For a moment, she continued lying there, still clutching the hem of her shirt, and then she curled up into a ball and began crying from the pit of her stomach.
CHAPTER 23
Spinney and Gunther knocked on the door and waited. They were in the darkened hallway of an old apartment building in Portland, Maine, on Fore Street, in the town’s historic port section. The place had probably once been a warehouse, but unlike most of the old, brick-clad, industrial-age buildings back in Brattleboro, this one and its brethren up and down the street had been carefully and expensively overhauled. Portland was benefiting from a renaissance of sorts, and monied interests had discovered it as they had never discovered Brattleboro.
The door opened to reveal silent Dave Beaubien, who simply nodded his greeting.
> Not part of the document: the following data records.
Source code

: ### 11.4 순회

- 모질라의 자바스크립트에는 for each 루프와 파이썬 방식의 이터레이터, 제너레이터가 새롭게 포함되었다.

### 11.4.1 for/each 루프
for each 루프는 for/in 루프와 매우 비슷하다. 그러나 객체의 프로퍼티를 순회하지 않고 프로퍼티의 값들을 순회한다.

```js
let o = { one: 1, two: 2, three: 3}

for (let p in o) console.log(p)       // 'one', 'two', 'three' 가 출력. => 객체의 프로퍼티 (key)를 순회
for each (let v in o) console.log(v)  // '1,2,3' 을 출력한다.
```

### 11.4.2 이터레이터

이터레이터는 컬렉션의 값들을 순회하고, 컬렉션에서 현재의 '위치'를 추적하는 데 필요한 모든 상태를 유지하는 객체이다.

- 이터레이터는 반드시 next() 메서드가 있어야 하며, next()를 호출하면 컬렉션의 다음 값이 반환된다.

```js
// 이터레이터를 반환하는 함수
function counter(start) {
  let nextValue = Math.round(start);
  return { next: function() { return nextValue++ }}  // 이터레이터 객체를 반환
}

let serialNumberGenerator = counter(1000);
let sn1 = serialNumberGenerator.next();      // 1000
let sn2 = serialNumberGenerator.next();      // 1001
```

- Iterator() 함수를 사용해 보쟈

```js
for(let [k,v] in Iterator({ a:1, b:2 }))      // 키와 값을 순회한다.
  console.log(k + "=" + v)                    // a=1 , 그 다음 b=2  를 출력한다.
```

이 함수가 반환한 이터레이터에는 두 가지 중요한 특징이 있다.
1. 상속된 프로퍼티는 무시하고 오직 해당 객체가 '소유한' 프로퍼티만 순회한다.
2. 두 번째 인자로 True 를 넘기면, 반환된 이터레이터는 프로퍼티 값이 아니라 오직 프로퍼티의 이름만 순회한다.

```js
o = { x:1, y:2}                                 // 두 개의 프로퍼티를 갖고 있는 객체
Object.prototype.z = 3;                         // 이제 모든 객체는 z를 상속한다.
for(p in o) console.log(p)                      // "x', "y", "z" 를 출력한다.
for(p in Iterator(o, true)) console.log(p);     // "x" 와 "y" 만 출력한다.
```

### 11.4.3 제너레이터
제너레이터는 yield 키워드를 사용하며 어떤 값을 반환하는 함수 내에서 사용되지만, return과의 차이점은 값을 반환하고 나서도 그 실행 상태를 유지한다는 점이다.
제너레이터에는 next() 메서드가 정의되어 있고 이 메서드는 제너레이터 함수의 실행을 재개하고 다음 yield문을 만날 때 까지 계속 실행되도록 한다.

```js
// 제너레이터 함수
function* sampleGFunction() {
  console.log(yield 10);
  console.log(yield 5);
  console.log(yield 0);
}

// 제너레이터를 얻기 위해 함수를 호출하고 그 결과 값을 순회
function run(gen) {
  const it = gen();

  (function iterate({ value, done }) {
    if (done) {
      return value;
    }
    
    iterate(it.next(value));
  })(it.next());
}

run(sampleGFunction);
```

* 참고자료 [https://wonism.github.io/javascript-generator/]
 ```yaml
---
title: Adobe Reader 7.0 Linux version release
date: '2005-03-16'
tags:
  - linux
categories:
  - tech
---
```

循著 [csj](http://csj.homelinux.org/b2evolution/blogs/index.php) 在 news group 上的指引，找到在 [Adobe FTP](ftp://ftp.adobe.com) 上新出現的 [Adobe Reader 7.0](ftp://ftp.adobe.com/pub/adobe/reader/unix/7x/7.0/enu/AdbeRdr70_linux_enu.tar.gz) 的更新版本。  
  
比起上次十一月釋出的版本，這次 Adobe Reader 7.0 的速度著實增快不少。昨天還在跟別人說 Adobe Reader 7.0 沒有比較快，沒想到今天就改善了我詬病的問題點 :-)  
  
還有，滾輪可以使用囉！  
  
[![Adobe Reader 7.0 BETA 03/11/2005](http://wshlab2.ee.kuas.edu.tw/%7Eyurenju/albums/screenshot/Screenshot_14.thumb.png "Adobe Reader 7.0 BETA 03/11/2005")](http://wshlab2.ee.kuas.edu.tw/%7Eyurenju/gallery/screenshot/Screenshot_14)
Lester, the extrovert, was having none of that.
“Hey, Dave. How’s it going?”
But Dave merely stared at him and shook his head sorrowfully.
“That’s good, Dave,” Lester laughed, conceding temporarily. “You’re an eloquent man, in your way.”
Joe had already proceeded farther into the borrowed apartment, which belonged to the absentee owner of one of the street’s ubiquitous upscale restaurants. Beyond the foyer and down a dimly lit, short hallway lined with expensive black-and-white photographs, he came to a living room, only half visible by the streetlights outside, that was stuffed with antique furniture, thick Persian rugs, overly dramatic wall decorations, and a small clutter of cops, gathered around a tripod-mounted digital movie camera aimed out of the room’s central window.